When I was in college in early 80's, we could buy chips where the 4 periods could be set up with potentiometers, and used to feed voltage controlled amplifiers to control the envelope of a sound waveform. Maybe static hiss for a snare drum, lower frequency for a bass drum, etc..

This one seems recent, a microcontroller programmed for ADSR:


Chips for sale:

It has a table for all the piano note frequencies. Now I see that those frequencies have a decimal.
example : C8 (Eighth octave) = 4186.01

You only need the highest octave in the table

C8 = 4186 => C7 = C8/2 C6 = C8/4 C5 = C*/8 etc

so if you know the tone and octave you can calculate the freq very fast // assume tone = 0..11 mapping C..B#
The table must be of the type int.

freq = table[tone] >> (8-octave); // 1 bit shifted is division by 2 .

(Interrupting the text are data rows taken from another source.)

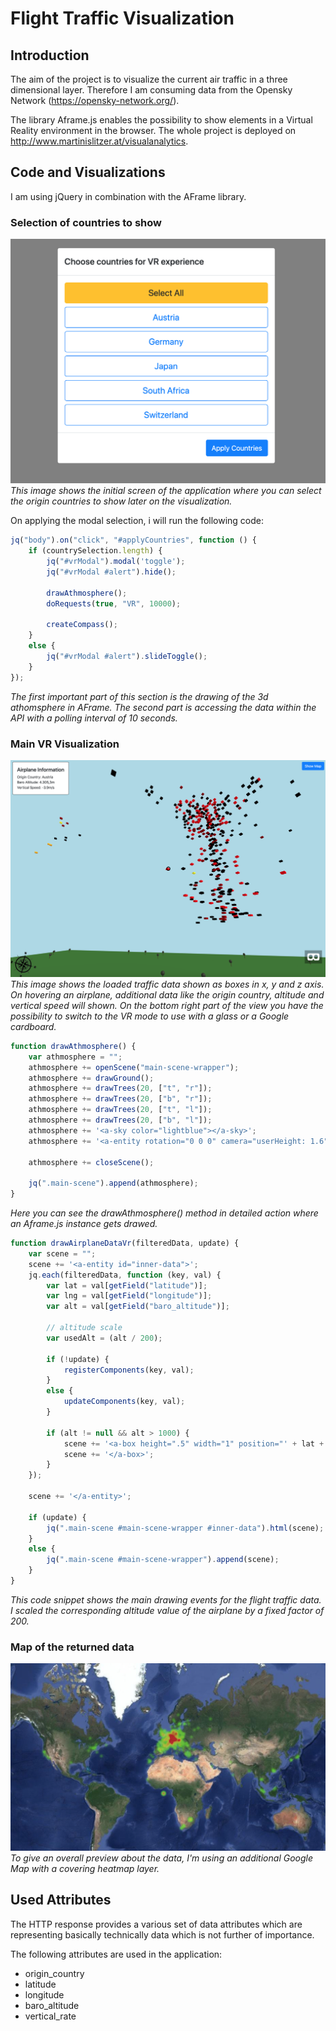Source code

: 
# Flight Traffic Visualization 

## Introduction

The aim of the project is to visualize the current air traffic in a three dimensional layer. Therefore I am consuming data from the Opensky Network (https://opensky-network.org/).

The library Aframe.js enables the possibility to show elements in a Virtual Reality environment in the browser.
The whole project is deployed on http://www.martinislitzer.at/visualanalytics.


## Code and Visualizations

I am using jQuery in combination with the AFrame library.

### Selection of countries to show
![Start](./report/report_media/start.png)
*This image shows the initial screen of the application where you can select the origin countries to show later on the visualization.*

On applying the modal selection, i will run the following code:

``` js
jq("body").on("click", "#applyCountries", function () {
    if (countrySelection.length) {
        jq("#vrModal").modal('toggle');
        jq("#vrModal #alert").hide();

        drawAthmosphere();
        doRequests(true, "VR", 10000);

        createCompass();
    }
    else {
        jq("#vrModal #alert").slideToggle();
    }
});
```

*The first important part of this section is the drawing of the 3d athomsphere in AFrame. The second part is accessing the data within the API with a polling interval of 10 seconds.*

### Main VR Visualization
![Start](./report/report_media/visualization2.png)
*This image shows the loaded traffic data shown as boxes in x, y and z axis. On hovering an airplane, additional data like the origin country, altitude and vertical speed will shown.
On the bottom right part of the view you have the possibility to switch to the VR mode to use with a glass or a Google cardboard.*


```js
function drawAthmosphere() {
	var athmosphere = "";
	athmosphere += openScene("main-scene-wrapper");
	athmosphere += drawGround();
	athmosphere += drawTrees(20, ["t", "r"]);
	athmosphere += drawTrees(20, ["b", "r"]);
	athmosphere += drawTrees(20, ["t", "l"]);
	athmosphere += drawTrees(20, ["b", "l"]);
	athmosphere += '<a-sky color="lightblue"></a-sky>';
	athmosphere += '<a-entity rotation="0 0 0" camera="userHeight: 1.6" look-controls><a-cursor></a-cursor></a-entity>';

	athmosphere += closeScene();

	jq(".main-scene").append(athmosphere);
}
```
*Here you can see the drawAthmosphere() method in detailed action where an Aframe.js instance gets drawed.*

```js
function drawAirplaneDataVr(filteredData, update) {
	var scene = "";
	scene += '<a-entity id="inner-data">';
	jq.each(filteredData, function (key, val) {
		var lat = val[getField("latitude")];
		var lng = val[getField("longitude")];
        var alt = val[getField("baro_altitude")];

        // altitude scale
        var usedAlt = (alt / 200);

		if (!update) {
			registerComponents(key, val);
		}
		else {
			updateComponents(key, val);
		}

		if (alt != null && alt > 1000) {
			scene += '<a-box height=".5" width="1" position="' + lat + ' ' + usedAlt + ' ' + lng + '" rotation="0 45 0" color="' + getColor(val[getField("origin_country")]) + '" aircraft_' + key + '>';
			scene += '</a-box>';
		}
	});

	scene += '</a-entity>';

	if (update) {
		jq(".main-scene #main-scene-wrapper #inner-data").html(scene);
	}
	else {
		jq(".main-scene #main-scene-wrapper").append(scene);
	}
}
```
*This code snippet shows the main drawing events for the flight traffic data. I scaled the corresponding altitude value of the airplane by a fixed factor of 200.*

### Map of the returned data
![Start](./report/report_media/map2.png)
*To give an overall preview about the data, I'm using an additional Google Map with a covering heatmap layer.*


## Used Attributes
The HTTP response provides a various set of data attributes which are representing basically technically data which is not further of importance.

The following attributes are used in the application:
+ origin_country
+ latitude
+ longitude
+ baro_altitude
+ vertical_rate
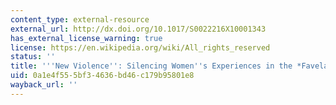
 ```yaml
---
content_type: external-resource
external_url: http://dx.doi.org/10.1017/S0022216X10001343
has_external_license_warning: true
license: https://en.wikipedia.org/wiki/All_rights_reserved
status: ''
title: '''New Violence'': Silencing Women''s Experiences in the *Favelas* of Brazil'
uid: 0a1e4f55-5bf3-4636-bd46-c179b95801e8
wayback_url: ''
---
```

@crossroads: there is an inexpensive substitute for the ssm2164: V2164 (coolaudio)
i think, this is the only affordable vca chip at the moment...
otherwise: build it yourself :slight_smile: http://hem.bredband.net/bersyn/VCA/vca_shootout.htm

@memorex: //555 timer
i´ve played around with this two (basic!) schematics:
555 timer as vco: 19.FM - VCO - 555Timer I Ham lesson o' de day
getting cv-voltage with pwm: http://i50.tinypic.com/29ffjoo.png
please note, that using other opamps (like tl072,...) than the lm358 in the cv results in strange behaviors
I try to realize just a VCA using digital potentiometers.

Some fundamental resources for adsr envelopes and coding them in C(++): http://hackmeopen.com/2011/12/synth-diy-software-for-generating-adsr-envelopes/

"there is an inexpensive substitute for the ssm2164: V2164 (coolaudio)

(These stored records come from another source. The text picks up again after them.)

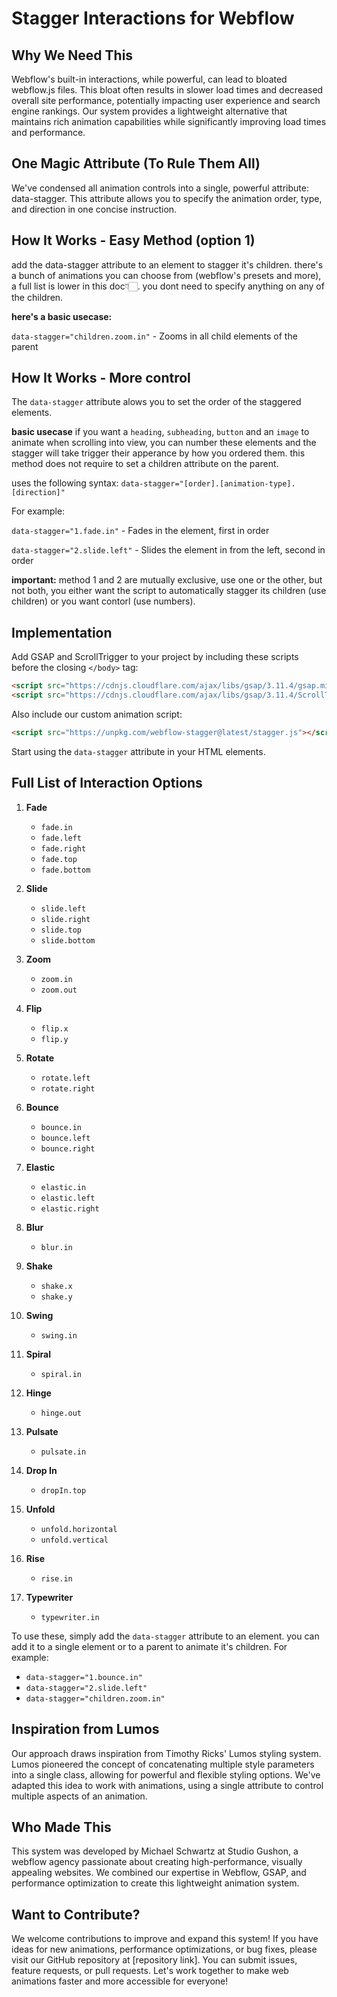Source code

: # Stagger Interactions for Webflow

## Why We Need This

Webflow's built-in interactions, while powerful, can lead to bloated webflow.js files. This bloat often results in slower load times and decreased overall site performance, potentially impacting user experience and search engine rankings. Our system provides a lightweight alternative that maintains rich animation capabilities while significantly improving load times and performance.

## One Magic Attribute (To Rule Them All)

We've condensed all animation controls into a single, powerful attribute: data-stagger. This attribute allows you to specify the animation order, type, and direction in one concise instruction.

## How It Works - Easy Method (option 1)

add the data-stagger attribute to an element to stagger it's children. there's a bunch of animations you can choose from (webflow's presets and more), a full list is lower in this doc👇🏻. you dont need to specify anything on any of the children.

**here's a basic usecase:**

`data-stagger="children.zoom.in"` - Zooms in all child elements of the parent

## How It Works - More control

The `data-stagger` attribute alows you to set the order of the staggered elements.

**basic usecase**
if you want a `heading`, `subheading`, `button` and an `image` to animate when scrolling into view, you can number these elements and the stagger will take trigger their apperance by how you ordered them. this method does not require to set a children attribute on the parent.

uses the following syntax:
`data-stagger="[order].[animation-type].[direction]"`

For example:

`data-stagger="1.fade.in"` - Fades in the element, first in order

`data-stagger="2.slide.left"` - Slides the element in from the left, second in order

**important:** method 1 and 2 are mutually exclusive, use one or the other, but not both, you either want the script to automatically stagger its children (use children) or you want contorl (use numbers).

## Implementation

Add GSAP and ScrollTrigger to your project by including these scripts before the closing `</body>` tag:

```html
<script src="https://cdnjs.cloudflare.com/ajax/libs/gsap/3.11.4/gsap.min.js"></script>
<script src="https://cdnjs.cloudflare.com/ajax/libs/gsap/3.11.4/ScrollTrigger.min.js"></script>
```

Also include our custom animation script:

```html
<script src="https://unpkg.com/webflow-stagger@latest/stagger.js"></script>
```

Start using the `data-stagger` attribute in your HTML elements.

## Full List of Interaction Options

1. **Fade**

   - `fade.in`
   - `fade.left`
   - `fade.right`
   - `fade.top`
   - `fade.bottom`

2. **Slide**

   - `slide.left`
   - `slide.right`
   - `slide.top`
   - `slide.bottom`

3. **Zoom**

   - `zoom.in`
   - `zoom.out`

4. **Flip**

   - `flip.x`
   - `flip.y`

5. **Rotate**

   - `rotate.left`
   - `rotate.right`

6. **Bounce**

   - `bounce.in`
   - `bounce.left`
   - `bounce.right`

7. **Elastic**

   - `elastic.in`
   - `elastic.left`
   - `elastic.right`

8. **Blur**

   - `blur.in`

9. **Shake**

   - `shake.x`
   - `shake.y`

10. **Swing**

    - `swing.in`

11. **Spiral**

    - `spiral.in`

12. **Hinge**

    - `hinge.out`

13. **Pulsate**

    - `pulsate.in`

14. **Drop In**

    - `dropIn.top`

15. **Unfold**

    - `unfold.horizontal`
    - `unfold.vertical`

16. **Rise**

    - `rise.in`

17. **Typewriter**
    - `typewriter.in`

To use these, simply add the `data-stagger` attribute to an element. you can add it to a single element or to a parent to animate it's children. For example:

- `data-stagger="1.bounce.in"`
- `data-stagger="2.slide.left"`
- `data-stagger="children.zoom.in"`

## Inspiration from Lumos

Our approach draws inspiration from Timothy Ricks' Lumos styling system. Lumos pioneered the concept of concatenating multiple style parameters into a single class, allowing for powerful and flexible styling options. We've adapted this idea to work with animations, using a single attribute to control multiple aspects of an animation.

## Who Made This

This system was developed by Michael Schwartz at Studio Gushon, a webflow agency passionate about creating high-performance, visually appealing websites. We combined our expertise in Webflow, GSAP, and performance optimization to create this lightweight animation system.

## Want to Contribute?

We welcome contributions to improve and expand this system! If you have ideas for new animations, performance optimizations, or bug fixes, please visit our GitHub repository at [repository link]. You can submit issues, feature requests, or pull requests. Let's work together to make web animations faster and more accessible for everyone!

Is there a datasheet available? Pinout? I'm not seeing one on the page.

Ah - here we go

At this moment the toneAC library is being developed.
You need version 1.2 (will be ready soon).

The toneAC library is very small and fast and can control the volume.
So some kind of fade out is possible. But with digital pulsed sound, also the sound changes.
But if you make a fast fade out, it's not a big problem.
It is ment to drive a loudspeaker with two pins of the Arduino, it is not a signal for an amplifier.

Another option is the Mozzi library.
The Mozzi library is very big, and can create awesome sounds.